Each entry in the block below needs to be copied out exactly.

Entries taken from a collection
# # # # #

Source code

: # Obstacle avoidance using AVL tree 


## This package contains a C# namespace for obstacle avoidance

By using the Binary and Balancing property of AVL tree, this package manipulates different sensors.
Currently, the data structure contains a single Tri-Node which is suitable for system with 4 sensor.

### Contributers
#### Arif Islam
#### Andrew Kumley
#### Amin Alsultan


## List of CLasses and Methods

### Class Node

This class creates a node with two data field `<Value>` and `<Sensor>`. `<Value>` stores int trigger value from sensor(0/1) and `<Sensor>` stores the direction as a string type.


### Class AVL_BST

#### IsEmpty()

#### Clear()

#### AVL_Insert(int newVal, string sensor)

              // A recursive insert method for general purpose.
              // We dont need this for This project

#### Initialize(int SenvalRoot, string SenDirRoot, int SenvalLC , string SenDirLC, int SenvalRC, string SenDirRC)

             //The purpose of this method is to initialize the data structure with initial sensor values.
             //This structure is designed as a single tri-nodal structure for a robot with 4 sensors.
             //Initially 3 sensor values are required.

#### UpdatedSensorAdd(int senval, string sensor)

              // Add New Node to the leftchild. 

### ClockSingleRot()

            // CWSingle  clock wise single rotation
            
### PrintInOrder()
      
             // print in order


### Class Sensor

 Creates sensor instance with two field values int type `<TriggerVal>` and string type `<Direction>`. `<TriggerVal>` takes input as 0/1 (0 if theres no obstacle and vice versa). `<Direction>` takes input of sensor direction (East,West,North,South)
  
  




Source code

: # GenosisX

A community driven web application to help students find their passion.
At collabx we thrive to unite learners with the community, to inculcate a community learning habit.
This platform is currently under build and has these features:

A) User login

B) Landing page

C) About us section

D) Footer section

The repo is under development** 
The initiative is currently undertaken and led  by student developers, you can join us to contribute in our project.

# # # # #

▶ [Response area]
Source code

: # Obstacle avoidance using AVL tree 


## This package contains a C# namespace for obstacle avoidance

By using the Binary and Balancing property of AVL tree, this package manipulates different sensors.
Currently, the data structure contains a single Tri-Node which is suitable for system with 4 sensor.

### Contributers
#### Arif Islam
#### Andrew Kumley
#### Amin Alsultan


## List of CLasses and Methods

### Class Node

This class creates a node with two data field `<Value>` and `<Sensor>`. `<Value>` stores int trigger value from sensor(0/1) and `<Sensor>` stores the direction as a string type.


### Class AVL_BST

#### IsEmpty()

#### Clear()

#### AVL_Insert(int newVal, string sensor)

              // A recursive insert method for general purpose.
              // We dont need this for This project

#### Initialize(int SenvalRoot, string SenDirRoot, int SenvalLC , string SenDirLC, int SenvalRC, string SenDirRC)

             //The purpose of this method is to initialize the data structure with initial sensor values.
             //This structure is designed as a single tri-nodal structure for a robot with 4 sensors.
             //Initially 3 sensor values are required.

#### UpdatedSensorAdd(int senval, string sensor)

              // Add New Node to the leftchild. 

### ClockSingleRot()

            // CWSingle  clock wise single rotation
            
### PrintInOrder()
      
             // print in order


### Class Sensor

 Creates sensor instance with two field values int type `<TriggerVal>` and string type `<Direction>`. `<TriggerVal>` takes input as 0/1 (0 if theres no obstacle and vice versa). `<Direction>` takes input of sensor direction (East,West,North,South)
  
  




Source code

: # GenosisX

A community driven web application to help students find their passion.
At collabx we thrive to unite learners with the community, to inculcate a community learning habit.
This platform is currently under build and has these features:

A) User login

B) Landing page

C) About us section

D) Footer section

The repo is under development** 
The initiative is currently undertaken and led  by student developers, you can join us to contribute in our project.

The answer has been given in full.